Early Childhood Development is a claimed priority for the Rudd Government, albeit to enhance future human capital in current preschoolers. These economistic outcomes are presumed to depend on upgrading qualifications and ratios of staff.
As a long term advocate in the area, I welcome the possibilities of more adults per child and the upgrade of skills, but I am concerned that more formal qualifications may not include needed skills. As one example, there is a gross deficit of skills in two ways teaching that recognises Indigenous cultures and builds literacy and numeracy on these. Yet closing the gap is a key aim of this program.
COAG has endorsed papers for the current brief national consultation on possible desirable changes to staffing ratios and qualifications. The modelling was done by Boston Consulting and the “products ie child care services” are assumed to be inter-changeable and the demand inelastic.

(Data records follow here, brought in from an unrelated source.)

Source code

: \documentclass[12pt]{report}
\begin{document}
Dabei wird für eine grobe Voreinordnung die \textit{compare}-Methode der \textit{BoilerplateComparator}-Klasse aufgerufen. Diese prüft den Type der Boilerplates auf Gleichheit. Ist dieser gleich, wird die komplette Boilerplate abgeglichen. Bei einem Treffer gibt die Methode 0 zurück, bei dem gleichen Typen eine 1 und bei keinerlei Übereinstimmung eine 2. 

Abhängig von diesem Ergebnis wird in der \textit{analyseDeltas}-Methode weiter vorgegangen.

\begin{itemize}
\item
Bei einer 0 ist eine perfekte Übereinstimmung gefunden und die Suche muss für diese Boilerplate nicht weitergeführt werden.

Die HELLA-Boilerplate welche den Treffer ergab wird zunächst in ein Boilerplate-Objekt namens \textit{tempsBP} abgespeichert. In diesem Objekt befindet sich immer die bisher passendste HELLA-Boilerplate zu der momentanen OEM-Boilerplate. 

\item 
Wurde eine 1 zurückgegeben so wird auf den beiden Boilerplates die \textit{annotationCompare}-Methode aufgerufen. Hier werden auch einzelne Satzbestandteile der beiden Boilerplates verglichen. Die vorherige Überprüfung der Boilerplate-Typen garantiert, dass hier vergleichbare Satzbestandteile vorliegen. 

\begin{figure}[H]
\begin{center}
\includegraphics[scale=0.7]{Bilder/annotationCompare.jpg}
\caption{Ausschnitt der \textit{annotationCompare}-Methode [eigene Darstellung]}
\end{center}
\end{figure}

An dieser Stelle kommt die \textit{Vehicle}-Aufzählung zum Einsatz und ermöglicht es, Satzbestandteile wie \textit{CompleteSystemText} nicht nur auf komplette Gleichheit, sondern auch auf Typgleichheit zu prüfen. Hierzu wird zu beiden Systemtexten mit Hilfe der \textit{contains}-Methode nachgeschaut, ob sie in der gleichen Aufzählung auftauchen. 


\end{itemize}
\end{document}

This adds up to the proposition that rises in costs will be affordable as parents will want to compete for better staffed services and any good services will do the trick.
These assumptions are already the flawed basis of the current market driven policies which have not been shaken by the collapse of market leader ABC Child Care. Despite the Government already spending over $56M to fund the bankruptcy and save centres, it refuses to look at how the current funding model made such collapses inevitable. The basic building block is parent fees “purchasing” services, based on competition and adequate market knowledge. Public funding, apart from some accreditation and odd bits of support, is primarily directed to subsidising parent fees.
Low income users get child care benefit ($180 pw) if the family earns less than $40,000 per annum, and then pro rata and all users of approved care get a 50% rebate (max $7,778 pa) So the maximum a very low income parent would get for full time care would be $330 pw out of bills ranging from $400 to $540 or even more. This leaves a gap they have to meet.
The differences in gaps is usually because of extra staffing, more qualified and more experienced staff. Therefore those who pay higher gaps get better services. The proposals are to move to more qualified staff, eg four year degrees, but these qualifications are in short supply so they can, and do, choose schools as these pay more and have better working hours. So keeping high quality staff may require that the service offers higher pay.
The discussion paper underplays the importance of gap fees and deny these are a factor in decision making, particularly at low income levels. Other issues such as the location of the services, cultural factors and trust affect choices but are left out as “externalities” in the economic modelling.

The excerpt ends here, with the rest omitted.